If there were a weakness in this approach, it would be in appearing to underestimate some of the behavioural challenges, partly because the post notes, but doesn’t really address, the different powers and perspectives which come from different positions. The options – and frustrations – of a chief executive or board member are very different from those elsewhere in the organisation who may feel some of the problems more viscerally but find it harder to identify points of leverage to change things. The argument that in the absence of structures aligned to outcomes and goals we should fall back to alignment around purpose is a strong one, but the challenge of even achieving the fallback shouldn’t be underestimated.
It’s a pretty safe bet though that anybody struggling to find ways of helping large organisations to become fully effective will find ideas and insights here which are well worth reflecting on.

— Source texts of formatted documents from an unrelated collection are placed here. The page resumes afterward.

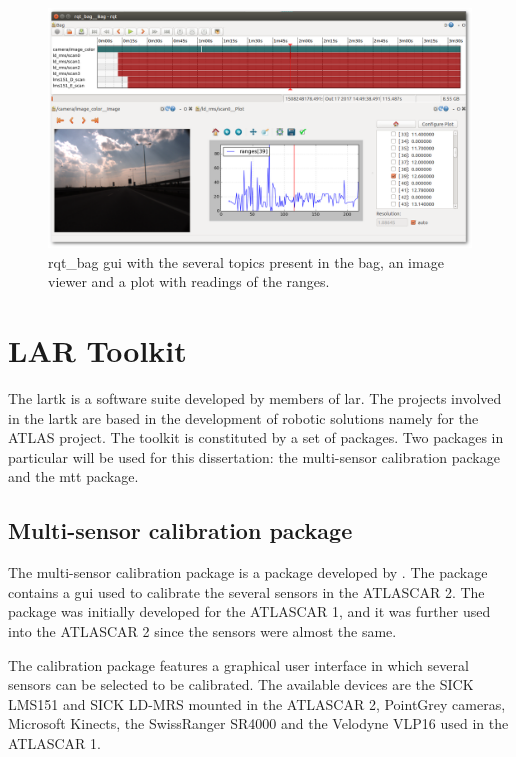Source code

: \begin{figure}[htp]
	\centering
	\includegraphics[width=.99\textwidth]{capexp/imgs/rqt_bag.png}
	\caption{rqt\_bag \gls{gui} with the several topics present in the bag, an image viewer and a plot with readings of the ranges.}
	\label{fig:rqtbag}
\end{figure}


\section{LAR Toolkit}

The \gls{lartk} is a software suite developed by members of \gls{lar}. The projects involved in the \gls{lartk} are based in the development of robotic solutions namely for the ATLAS project. The toolkit is constituted by a set of packages. Two packages in particular will be used for this dissertation: the multi-sensor calibration package and the \gls{mtt} package.

\subsection{Multi-sensor calibration package}

The multi-sensor calibration package is a package developed by \cite{VieiradaSilva2016}. The package contains a \gls{gui} used to calibrate the several sensors in the ATLASCAR 2. The package was initially developed for the ATLASCAR 1, and it was further used into the ATLASCAR 2 since the sensors were almost the same.

The calibration package features a graphical user interface in which several sensors can be selected to be calibrated. The available devices are the SICK LMS151 and SICK LD-MRS mounted in the ATLASCAR 2, PointGrey cameras, Microsoft Kinects, the SwissRanger SR4000 and the Velodyne VLP16 used in the ATLASCAR 1.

Martin Stewart-Weeks – Public Purpose
Geoff Mulgan has written a book about the power of collective intelligence. Martin Stewart-Weeks has amplified and added to Geoff’s work by writing a review. And now this note may spread attention and engagement a little further.
That is a ridiculously trite introduction to a deeply serious book. Spreading, amplifying, challenging and engaging with ideas and the application of those ideas are all critically important, and it’s hard to imagine serious disagreement with the proposition that it’s the right thing to do. But the doing of it is hard, to put it mildly. More importantly, that’s only one side of the driving problem: how do unavoidably collective problems get genuinely collective solutions? And in the end, that question is itself just such a problem, demanding just such a solution. Collectively, we need to find it. It’s well worth reading the book, but this review is a pretty good substitute.